4. Elsa Martinelli chanteuse (1967)

A video of a soulful, windswept Elsa singing Je Croyais Que L’Amour.

At any rate, she’s now on the map, with The New York Times observing that, “In the brunette Elsa Martinelli, who plays the Indian lass with a minimum of words and a maximum of feline grace, Mr. Douglas has come up with a pretty photogenic newcomer.” And her unusual looks are doing her no harm at all according to Bill Strutton, writing in the December 19, 1956 edition of The Australian Women’s Weekly:

New Style for Italian Stars

Fresh from Italy comes the newest sensation of its film studios – Elsa Martinelli – to charge with her personal high voltage the star cast of a major new British film “Manuela.”

The angular and electric Elsa has shot brilliantly to fame, landing on a dizzy perch level with the adored Lollobrigida and her fabled rival, Sophia Loren. Mention these names to Elsa, and she snaps, “I do not wish to be compared with Lollo or Sophia! I do not have to do a strip-tease to be sexy.”

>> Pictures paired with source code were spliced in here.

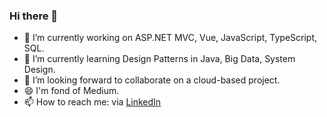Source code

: ### Hi there 👋

- 🔭 I’m currently working on ASP.NET MVC, Vue, JavaScript, TypeScript, SQL.
- 🌱 I’m currently learning Design Patterns in Java, Big Data, System Design.
- 👯 I’m looking forward to collaborate on a cloud-based project.
- 😄 I'm fond of Medium.
- 📫 How to reach me: via [LinkedIn](https://www.linkedin.com/in/amritha-vardhini-r-757b0a120/)

<!--
**AMRITHA-RAVURI/AMRITHA-RAVURI** is a ✨ _special_ ✨ repository because its `README.md` (this file) appears on your GitHub profile.

Here are some ideas to get you started:

- ⚡ Fun fact: ...
-->
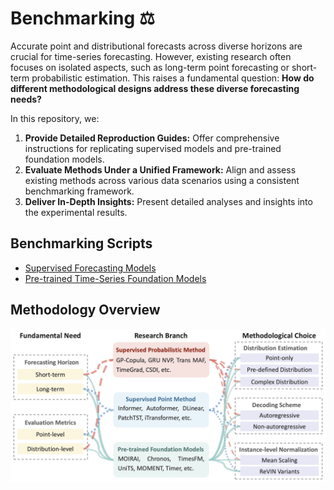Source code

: # Benchmarking :balance_scale:

Accurate point and distributional forecasts across diverse horizons are crucial for time-series forecasting. However, existing research often focuses on isolated aspects, such as long-term point forecasting or short-term probabilistic estimation. This raises a fundamental question: **How do different methodological designs address these diverse forecasting needs?**

In this repository, we:
1. **Provide Detailed Reproduction Guides:** Offer comprehensive instructions for replicating supervised models and pre-trained foundation models.
2. **Evaluate Methods Under a Unified Framework:** Align and assess existing methods across various data scenarios using a consistent benchmarking framework.
3. **Deliver In-Depth Insights:** Present detailed analyses and insights into the experimental results.


## Benchmarking Scripts

- [Supervised Forecasting Models](./supervised_model/README.md)
- [Pre-trained Time-Series Foundation Models](./foundation_model/README.md)

## Methodology Overview

![Methodology](./figs/methodology.jpg)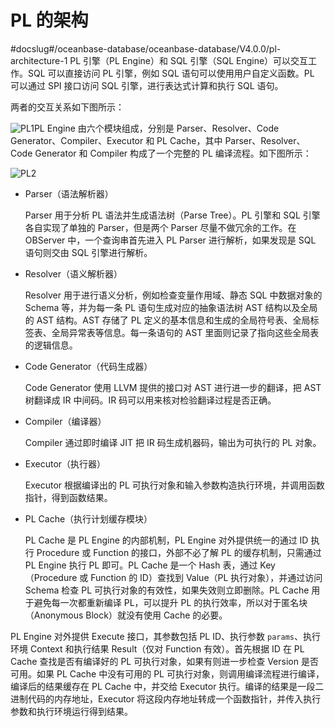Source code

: PL 的架构 
===========================
#docslug#/oceanbase-database/oceanbase-database/V4.0.0/pl-architecture-1
PL 引擎（PL Engine）和 SQL 引擎（SQL Engine）可以交互工作。SQL 可以直接访问 PL 引擎，例如 SQL 语句可以使用用户自定义函数。PL 可以通过 SPI 接口访问 SQL 引擎，进行表达式计算和执行 SQL 语句。

两者的交互关系如下图所示：

![PL1](https://help-static-aliyun-doc.aliyuncs.com/assets/img/zh-CN/2615260261/p270501.png)PL Engine 由六个模块组成，分别是 Parser、Resolver、Code Generator、Compiler、Executor 和 PL Cache，其中 Parser、Resolver、Code Generator 和 Compiler 构成了一个完整的 PL 编译流程。如下图所示：

![PL2](https://help-static-aliyun-doc.aliyuncs.com/assets/img/zh-CN/2615260261/p270502.png)

* Parser（语法解析器）

  Parser 用于分析 PL 语法并生成语法树（Parse Tree）。PL 引擎和 SQL 引擎各自实现了单独的 Parser，但是两个 Parser 尽量不做冗余的工作。在 OBServer 中，一个查询串首先进入 PL Parser 进行解析，如果发现是 SQL 语句则交由 SQL 引擎进行解析。
  





* Resolver（语义解析器）

  Resolver 用于进行语义分析，例如检查变量作用域、静态 SQL 中数据对象的 Schema 等，并为每一条 PL 语句生成对应的抽象语法树 AST 结构以及全局的 AST 结构。AST 存储了 PL 定义的基本信息和生成的全局符号表、全局标签表、全局异常表等信息。每一条语句的 AST 里面则记录了指向这些全局表的逻辑信息。
  




* Code Generator（代码生成器）

  Code Generator 使用 LLVM 提供的接口对 AST 进行进一步的翻译，把 AST 树翻译成 IR 中间码。IR 码可以用来核对检验翻译过程是否正确。
  



* Compiler（编译器）

  Compiler 通过即时编译 JIT 把 IR 码生成机器码，输出为可执行的 PL 对象。
  




* Executor（执行器）

  Executor 根据编译出的 PL 可执行对象和输入参数构造执行环境，并调用函数指针，得到函数结果。
  




* PL Cache（执行计划缓存模块）

  PL Cache 是 PL Engine 的内部机制，PL Engine 对外提供统一的通过 ID 执行 Procedure 或 Function 的接口，外部不必了解 PL 的缓存机制，只需通过 PL Engine 执行 PL 即可。PL Cache 是一个 Hash 表，通过 Key（Procedure 或 Function 的 ID）查找到 Value（PL 执行对象），并通过访问 Schema 检查 PL 可执行对象的有效性，如果失效则立即删除。PL Cache 用于避免每一次都重新编译 PL，可以提升 PL 的执行效率，所以对于匿名块（Anonymous Block）就没有使用 Cache 的必要。
  




PL Engine 对外提供 Execute 接口，其参数包括 PL ID、执行参数 `params`、执行环境 Context 和执行结果 Result（仅对 Function 有效）。首先根据 ID 在 PL Cache 查找是否有编译好的 PL 可执行对象，如果有则进一步检查 Version 是否可用。如果 PL Cache 中没有可用的 PL 可执行对象，则调用编译流程进行编译，编译后的结果缓存在 PL Cache 中，并交给 Executor 执行。编译的结果是一段二进制代码的内存地址，Executor 将这段内存地址转成一个函数指针，并传入执行参数和执行环境运行得到结果。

Just when everybody was beginning to conclude that Italy’s unique contribution to the world screen was a row of prominent prows and a vast repertoire of voluptuous attitudes, along comes the strange and compelling personality of Martinelli. She has a mobile, piano smile; an untidy hair-do with wisps straying about her neck; clothes that cloak her vital statistics; but a personality that arrests the attention the minute she stalks into a room. Along with Audrey Hepburn she heralds a new style in stars. Entirely individual, she is a person, not an exquisite arrangement of wonderful curves.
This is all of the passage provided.